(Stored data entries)
*** Block opens ***

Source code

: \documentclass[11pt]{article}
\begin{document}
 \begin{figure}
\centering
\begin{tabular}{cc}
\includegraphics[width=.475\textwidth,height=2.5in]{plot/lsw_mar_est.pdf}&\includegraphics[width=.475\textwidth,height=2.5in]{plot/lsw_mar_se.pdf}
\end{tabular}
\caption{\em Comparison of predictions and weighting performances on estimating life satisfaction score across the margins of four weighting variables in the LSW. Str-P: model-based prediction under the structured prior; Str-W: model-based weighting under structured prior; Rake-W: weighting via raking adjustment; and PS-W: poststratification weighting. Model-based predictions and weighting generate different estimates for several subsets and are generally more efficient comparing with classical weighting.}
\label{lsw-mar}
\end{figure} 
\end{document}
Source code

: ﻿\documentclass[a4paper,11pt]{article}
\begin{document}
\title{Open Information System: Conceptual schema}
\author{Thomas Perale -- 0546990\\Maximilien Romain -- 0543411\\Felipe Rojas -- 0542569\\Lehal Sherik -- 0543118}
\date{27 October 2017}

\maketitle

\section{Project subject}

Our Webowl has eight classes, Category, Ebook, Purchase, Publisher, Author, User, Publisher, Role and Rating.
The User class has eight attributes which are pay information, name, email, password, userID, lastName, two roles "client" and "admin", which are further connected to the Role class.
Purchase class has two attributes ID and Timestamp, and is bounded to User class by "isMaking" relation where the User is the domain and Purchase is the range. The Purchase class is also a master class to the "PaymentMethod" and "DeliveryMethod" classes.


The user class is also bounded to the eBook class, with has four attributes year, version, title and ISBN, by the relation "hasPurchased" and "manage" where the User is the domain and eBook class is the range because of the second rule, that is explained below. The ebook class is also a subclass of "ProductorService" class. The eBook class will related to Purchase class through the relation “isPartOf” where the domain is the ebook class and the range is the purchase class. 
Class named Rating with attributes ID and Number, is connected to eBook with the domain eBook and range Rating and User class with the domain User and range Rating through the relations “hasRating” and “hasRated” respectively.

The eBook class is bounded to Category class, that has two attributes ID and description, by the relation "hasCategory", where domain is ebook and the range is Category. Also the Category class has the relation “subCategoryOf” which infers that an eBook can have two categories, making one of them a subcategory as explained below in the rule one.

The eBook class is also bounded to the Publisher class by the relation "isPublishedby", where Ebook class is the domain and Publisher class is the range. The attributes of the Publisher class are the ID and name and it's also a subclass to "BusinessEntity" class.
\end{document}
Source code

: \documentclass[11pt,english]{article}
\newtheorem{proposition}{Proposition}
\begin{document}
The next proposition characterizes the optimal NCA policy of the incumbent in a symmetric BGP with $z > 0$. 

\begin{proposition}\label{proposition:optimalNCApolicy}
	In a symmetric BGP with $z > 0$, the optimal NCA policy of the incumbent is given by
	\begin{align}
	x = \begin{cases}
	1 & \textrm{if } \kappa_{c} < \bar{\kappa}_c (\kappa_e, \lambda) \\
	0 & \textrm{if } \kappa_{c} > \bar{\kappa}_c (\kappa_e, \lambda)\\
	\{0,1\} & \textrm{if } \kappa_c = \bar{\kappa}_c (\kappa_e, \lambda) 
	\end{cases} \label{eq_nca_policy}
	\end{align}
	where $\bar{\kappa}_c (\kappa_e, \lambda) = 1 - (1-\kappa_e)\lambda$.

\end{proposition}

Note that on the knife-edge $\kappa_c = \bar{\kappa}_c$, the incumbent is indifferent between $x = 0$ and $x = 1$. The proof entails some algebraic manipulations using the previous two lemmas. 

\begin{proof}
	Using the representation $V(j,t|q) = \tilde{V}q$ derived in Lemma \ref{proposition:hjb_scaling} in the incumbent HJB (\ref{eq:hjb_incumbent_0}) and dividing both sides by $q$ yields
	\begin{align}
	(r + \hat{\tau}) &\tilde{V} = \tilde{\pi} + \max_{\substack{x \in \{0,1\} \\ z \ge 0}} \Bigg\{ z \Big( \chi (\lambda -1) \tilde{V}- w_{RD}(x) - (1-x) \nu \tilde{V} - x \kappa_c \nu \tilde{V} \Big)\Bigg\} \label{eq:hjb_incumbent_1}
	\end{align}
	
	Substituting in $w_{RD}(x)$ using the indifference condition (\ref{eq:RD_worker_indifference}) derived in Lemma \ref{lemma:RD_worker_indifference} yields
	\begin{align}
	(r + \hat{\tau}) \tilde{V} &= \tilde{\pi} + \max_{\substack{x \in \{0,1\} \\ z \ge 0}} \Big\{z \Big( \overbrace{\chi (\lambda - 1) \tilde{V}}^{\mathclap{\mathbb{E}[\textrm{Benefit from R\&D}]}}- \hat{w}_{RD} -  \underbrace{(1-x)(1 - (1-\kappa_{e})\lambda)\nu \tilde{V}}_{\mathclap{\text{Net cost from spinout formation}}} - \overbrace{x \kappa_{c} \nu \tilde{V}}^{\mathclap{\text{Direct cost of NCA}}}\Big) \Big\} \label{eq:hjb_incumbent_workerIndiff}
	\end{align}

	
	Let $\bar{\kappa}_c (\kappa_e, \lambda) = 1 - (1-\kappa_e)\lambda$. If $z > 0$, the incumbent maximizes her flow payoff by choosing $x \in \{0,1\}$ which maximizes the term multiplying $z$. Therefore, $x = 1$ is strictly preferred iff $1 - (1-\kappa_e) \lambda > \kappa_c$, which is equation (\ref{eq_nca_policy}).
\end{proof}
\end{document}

*** Block closes ***

● **Required action**
Output exactly the lines of the records from the first through the one bearing "Information System: Conceptual", both ends included.

● **The completed task**
Source code

: \documentclass[11pt]{article}
\begin{document}
 \begin{figure}
\centering
\begin{tabular}{cc}
\includegraphics[width=.475\textwidth,height=2.5in]{plot/lsw_mar_est.pdf}&\includegraphics[width=.475\textwidth,height=2.5in]{plot/lsw_mar_se.pdf}
\end{tabular}
\caption{\em Comparison of predictions and weighting performances on estimating life satisfaction score across the margins of four weighting variables in the LSW. Str-P: model-based prediction under the structured prior; Str-W: model-based weighting under structured prior; Rake-W: weighting via raking adjustment; and PS-W: poststratification weighting. Model-based predictions and weighting generate different estimates for several subsets and are generally more efficient comparing with classical weighting.}
\label{lsw-mar}
\end{figure} 
\end{document}
Source code

: ﻿\documentclass[a4paper,11pt]{article}
\begin{document}
\title{Open Information System: Conceptual schema}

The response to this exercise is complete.